Exercise instructions →
Copy each line of the entries beneath that contains the word "不在此限".

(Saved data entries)
+--

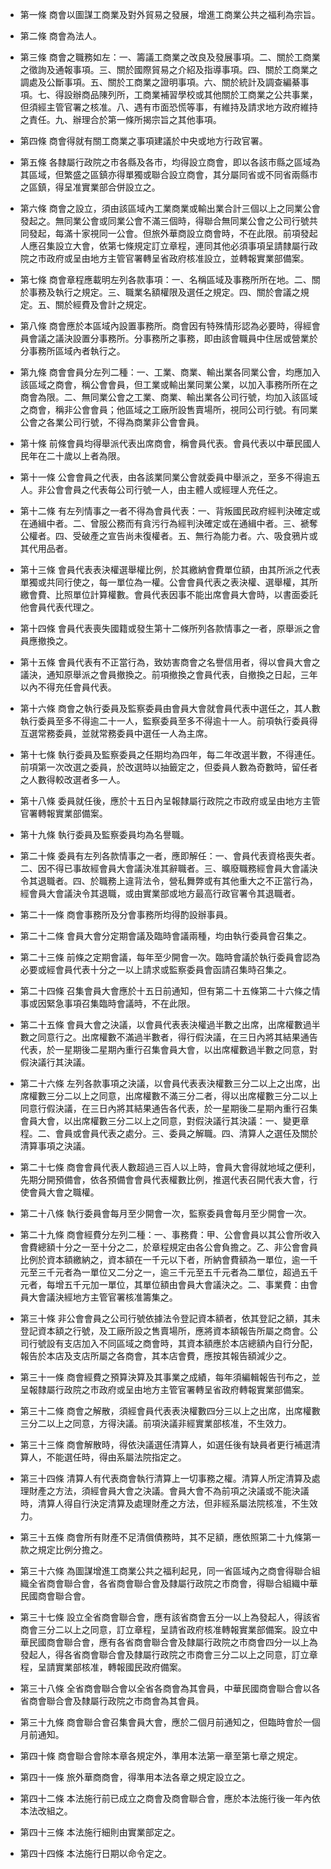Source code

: * 第一條 商會以圖謀工商業及對外貿易之發展，增進工商業公共之福利為宗旨。

* 第二條 商會為法人。

* 第三條 商會之職務如左：一、籌議工商業之改良及發展事項。二、關於工商業之徵詢及通報事項。三、關於國際貿易之介紹及指導事項。四、關於工商業之調處及公斷事項。五、關於工商業之證明事項。六、關於統計及調查編綦事項。七、得設辦商品陳列所，工商業補習學校或其他關於工商業之公共事業，但須經主管官署之核准。八、遇有市面恐慌等事，有維持及請求地方政府維持之責任。九、辦理合於第一條所揭宗旨之其他事項。

* 第四條 商會得就有關工商業之事項建議於中央或地方行政官署。

* 第五條 各隸屬行政院之市各縣及各市，均得設立商會，即以各該市縣之區域為其區域，但繁盛之區鎮亦得單獨或聯合設立商會，其分屬同省或不同省兩縣市之區鎮，得呈准實業部合併設立之。

* 第六條 商會之設立，須由該區域內工業商業或輸出業合計三個以上之同業公會發起之。無同業公會或同業公會不滿三個時，得聯合無同業公會之公司行號共同發起，每滿十家視同一公會。但旅外華商設立商會時，不在此限。前項發起人應召集設立大會，依第七條規定訂立章程，連同其他必須事項呈請隸屬行政院之市政府或呈由地方主管官署轉呈省政府核准設立，並轉報實業部備案。

* 第七條 商會章程應載明左列各款事項：一、名稱區域及事務所所在地。二、關於事務及執行之規定。三、職業名額權限及選任之規定。四、關於會議之規定。五、關於經費及會計之規定。

* 第八條 商會應於本區域內設置事務所。商會因有特殊情形認為必要時，得經會員會議之議決設置分事務所。分事務所之事務，即由該會職員中住居或營業於分事務所區域內者執行之。

* 第九條 商會會員分左列二種：一、工業、商業、輸出業各同業公會，均應加入該區域之商會，稱公會會員，但工業或輸出業同業公業，以加入事務所所在之商會為限。二、無同業公會之工業、商業、輸出業各公司行號，均加入該區域之商會，稱非公會會員；他區域之工廠所設售賣場所，視同公司行號。有同業公會之各業公司行號，不得為商業非公會會員。

* 第十條 前條會員均得舉派代表出席商會，稱會員代表。會員代表以中華民國人民年在二十歲以上者為限。

* 第十一條 公會會員之代表，由各該業同業公會就委員中舉派之，至多不得逾五人。非公會會員之代表每公司行號一人，由主體人或經理人充任之。

* 第十二條 有左列情事之一者不得為會員代表：一、背叛國民政府經判決確定或在通緝中者。二、曾服公務而有貪污行為經判決確定或在通緝中者。三、褫奪公權者。四、受破產之宣告尚未復權者。五、無行為能力者。六、吸食鴉片或其代用品者。

* 第十三條 會員代表表決權選舉權比例，於其繳納會費單位額，由其所派之代表單獨或共同行使之，每一單位為一權。公會會員代表之表決權、選舉權，其所繳會費、比照單位計算權數。會員代表因事不能出席會員大會時，以書面委託他會員代表代理之。

* 第十四條 會員代表喪失國籍或發生第十二條所列各款情事之一者，原舉派之會員應撤換之。

* 第十五條 會員代表有不正當行為，致妨害商會之名譽信用者，得以會員大會之議決，通知原舉派之會員撤換之。前項撤換之會員代表，自撤換之日起，三年以內不得充任會員代表。

* 第十六條 商會之執行委員及監察委員由會員大會就會員代表中選任之，其人數執行委員至多不得逾二十一人，監察委員至多不得逾十一人。前項執行委員得互選常務委員，並就常務委員中選任一人為主席。

* 第十七條 執行委員及監察委員之任期均為四年，每二年改選半數，不得連任。前項第一次改選之委員，於改選時以抽籤定之，但委員人數為奇數時，留任者之人數得較改選者多一人。

* 第十八條 委員就任後，應於十五日內呈報隸屬行政院之市政府或呈由地方主管官署轉報實業部備案。

* 第十九條 執行委員及監察委員均為名譽職。

* 第二十條 委員有左列各款情事之一者，應即解任：一、會員代表資格喪失者。二、因不得已事故經會員大會議決准其辭職者。三、曠廢職務經會員大會議決令其退職者。四、於職務上違背法令，營私舞弊或有其他重大之不正當行為，經會員大會議決令其退職，或由實業部或地方最高行政官署令其退職者。

* 第二十一條 商會事務所及分會事務所均得酌設辦事員。

* 第二十二條 會員大會分定期會議及臨時會議兩種，均由執行委員會召集之。

* 第二十三條 前條之定期會議，每年至少開會一次。臨時會議於執行委員會認為必要或經會員代表十分之一以上請求或監察委員會函請召集時召集之。

* 第二十四條 召集會員大會應於十五日前通知，但有第二十五條第二十六條之情事或因緊急事項召集臨時會議時，不在此限。

* 第二十五條 會員大會之決議，以會員代表表決權過半數之出席，出席權數過半數之同意行之。出席權數不滿過半數者，得行假決議，在三日內將其結果通告代表，於一星期後二星期內重行召集會員大會，以出席權數過半數之同意，對假決議行其決議。

* 第二十六條 左列各款事項之決議，以會員代表表決權數三分二以上之出席，出席權數三分二以上之同意，出席權數不滿三分二者，得以出席權數三分二以上同意行假決議，在三日內將其結果通告各代表，於一星期後二星期內重行召集會員大會，以出席權數三分二以上之同意，對假決議行其決議：一、變更章程。二、會員或會員代表之處分。三、委員之解職。四、清算人之選任及關於清算事項之決議。

* 第二十七條 商會會員代表人數超過三百人以上時，會員大會得就地域之便利，先期分開預備會，依各預備會會員代表權數比例，推選代表召開代表大會，行使會員大會之職權。

* 第二十八條 執行委員會每月至少開會一次，監察委員會每月至少開會一次。

* 第二十九條 商會經費分左列二種：一、事務費：甲、公會會員以其公會所收入會費總額十分之一至十分之二，於章程規定由各公會負擔之。乙、非公會會員比例於資本額繳納之，資本額在一千元以下者，所納會費額為一單位，逾一千元至三千元者為一單位又二分之一，逾三千元至五千元者為二單位，超過五千元者，每增五千元加一單位，其單位額由會員大會議決之。二、事業費：由會員大會議決經地方主管官署核准籌集之。

* 第三十條 非公會會員之公司行號依據法令登記資本額者，依其登記之額，其未登記資本額之行號，及工廠所設之售賣場所，應將資本額報告所屬之商會。公司行號設有支店加入不同區域之商會時，其資本額應於本店總額內自行分配，報告於本店及支店所屬之各商會，其本店會費，應按其報告額減少之。

* 第三十一條 商會經費之預算決算及其事業之成績，每年須編輯報告刊布之，並呈報隸屬行政院之市政府或呈由地方主管官署轉呈省政府轉報實業部備案。

* 第三十二條 商會之解散，須經會員代表表決權數四分三以上之出席，出席權數三分二以上之同意，方得決議。前項決議非經實業部核准，不生效力。

* 第三十三條 商會解散時，得依決議選任清算人，如選任後有缺員者更行補選清算人，不能選任時，得由系屬法院指定之。

* 第三十四條 清算人有代表商會執行清算上一切事務之權。清算人所定清算及處理財產之方法，須經會員大會之決議。會員大會不為前項之決議或不能決議時，清算人得自行決定清算及處理財產之方法，但非經系屬法院核准，不生效力。

* 第三十五條 商會所有財產不足清償債務時，其不足額，應依照第二十九條第一款之規定比例分擔之。

* 第三十六條 為圖謀增進工商業公共之福利起見，同一省區域內之商會得聯合組織全省商會聯合會，各省商會聯合會及隸屬行政院之市商會，得聯合組織中華民國商會聯合會。

* 第三十七條 設立全省商會聯合會，應有該省商會五分一以上為發起人，得該省商會三分二以上之同意，訂立章程，呈請省政府核准轉報實業部備案。設立中華民國商會聯合會，應有各省商會聯合會及隸屬行政院之市商會四分一以上為發起人，得各省商會聯合會及隸屬行政院之市商會三分二以上之同意，訂立章程，呈請實業部核准，轉報國民政府備案。

* 第三十八條 全省商會聯合會以全省各商會為其會員，中華民國商會聯合會以各省商會聯合會及隸屬行政院之市商會為其會員。

* 第三十九條 商會聯合會召集會員大會，應於二個月前通知之，但臨時會於一個月前通知。

* 第四十條 商會聯合會除本章各規定外，準用本法第一章至第七章之規定。

* 第四十一條 旅外華商商會，得準用本法各章之規定設立之。

* 第四十二條 本法施行前已成立之商會及商會聯合會，應於本法施行後一年內依本法改組之。

* 第四十三條 本法施行細則由實業部定之。

* 第四十四條 本法施行日期以命令定之。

+--

Expected output →
* 第六條 商會之設立，須由該區域內工業商業或輸出業合計三個以上之同業公會發起之。無同業公會或同業公會不滿三個時，得聯合無同業公會之公司行號共同發起，每滿十家視同一公會。但旅外華商設立商會時，不在此限。前項發起人應召集設立大會，依第七條規定訂立章程，連同其他必須事項呈請隸屬行政院之市政府或呈由地方主管官署轉呈省政府核准設立，並轉報實業部備案。
* 第二十四條 召集會員大會應於十五日前通知，但有第二十五條第二十六條之情事或因緊急事項召集臨時會議時，不在此限。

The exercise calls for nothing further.